In my working paper, I have some questions about whether I should add some control variables in SEM. Some persons suggest that my paper has lack of control varialbes such as age, education background act as. However I found when I add these variblae (7 variables) in SEM the model fit reduces largely. According to many stuides published in top journal, maybe there are many advantages withouht adding control variables. But I do not know how to say the advantage.
Can you help me to explain how to express the advantage without adding control variables in SEM?
If you add covariates and the fit of your model becomes worse, this suggests a need for direct effects from the covariates to the factor indicators. If they are significant, this indicates measurement non-invariance due to differential item functioning (DIF).

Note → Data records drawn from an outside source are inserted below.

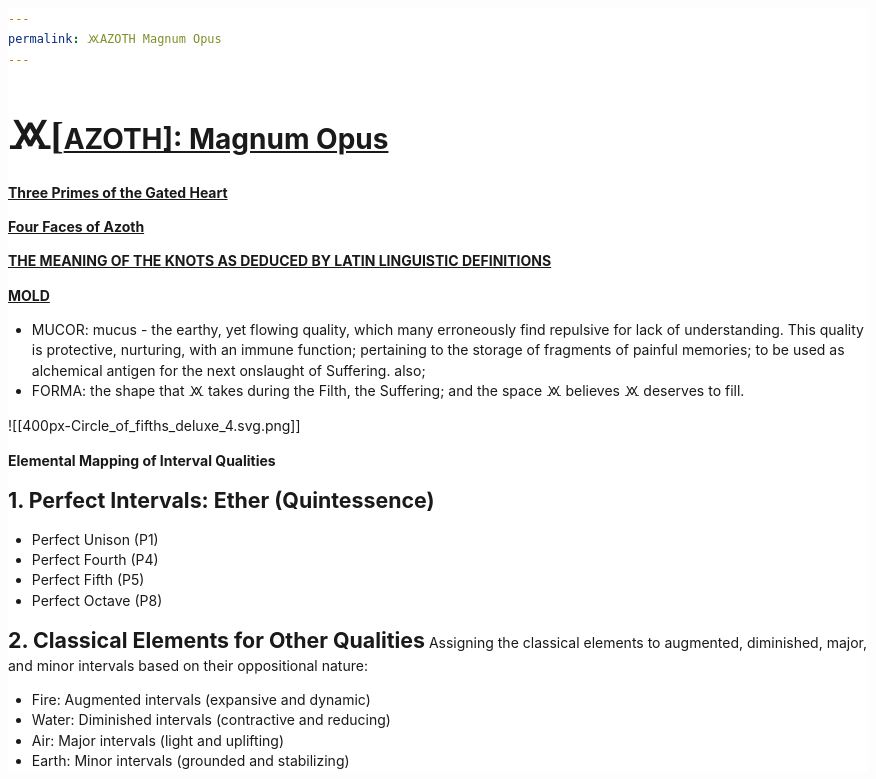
 ```yaml
---
permalink: 🝪AZOTH Magnum Opus
---
```

# <span style="font-family:AppleSymbols;font-size:29pt;">🝪[</span><b><u>AZOTH]: Magnum Opus</u></b>






<b><u>Three Primes of the Gated Heart</u></b> 





<b><u>Four Faces of Azoth</u></b> 








<b><u>THE MEANING OF THE KNOTS AS DEDUCED BY LATIN LINGUISTIC DEFINITIONS</u></b>

<b><u>MOLD</u></b>
- MUCOR: mucus - the earthy, yet flowing quality, which many erroneously find repulsive for lack of understanding. This quality is protective, nurturing, with an immune function; pertaining to the storage of fragments of painful memories; to be used as alchemical antigen for the next onslaught of Suffering. also;
- FORMA: the shape that <span style="font-family:AppleSymbols;">🝪</span> takes during the Filth, the Suffering; and the space <span style="font-family:AppleSymbols;">🝪</span> believes 🝪 deserves to fill. 





![[400px-Circle_of_fifths_deluxe_4.svg.png]]




 **Elemental Mapping of Interval Qualities**

 <span style="font-size:16pt;"><b>1. Perfect Intervals: Ether (Quintessence)</b></span>
- Perfect Unison (P1)
- Perfect Fourth (P4)
- Perfect Fifth (P5)
- Perfect Octave (P8)

 <span style="font-size:16pt;"><b>2. Classical Elements for Other Qualities</b></span>
Assigning the classical elements to augmented, diminished, major, and minor intervals based on their oppositional nature:

- Fire: Augmented intervals (expansive and dynamic)
- Water: Diminished intervals (contractive and reducing)
- Air: Major intervals (light and uplifting)
- Earth: Minor intervals (grounded and stabilizing)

Haiqing Bai posted on Sunday, March 14, 2010 - 11:36 pm
Thank you Muthen. my mean is that I don't want to add these control variables in the SEM. How to explain the advantage?
I cannot think of an argument to support not including the observed covariates. By not including them, you are assuming that the latent variables in the model have measurement invariance with respect to those covariates. The fact that direct effects are needed means that you don't have measurement invariance.
Hewa G posted on Tuesday, August 09, 2016 - 6:04 pm
Dear Dr Muthen, My question is regarding the control variables. When I include a control variable (gender) with ON command both IV and DV, the control variable has a significant effect with IVs and DV. I tested model without control then the R2 (R-squared) reduced in the model. What does this mean? Control variable is dummy coded.
Hewa G posted on Tuesday, August 09, 2016 - 6:40 pm
Thank you for the reply. yes I'm comparing the model -with and without control as indicated by 1 with 2a. l need to explain the significant effect of the control variable. What further analysis should I do?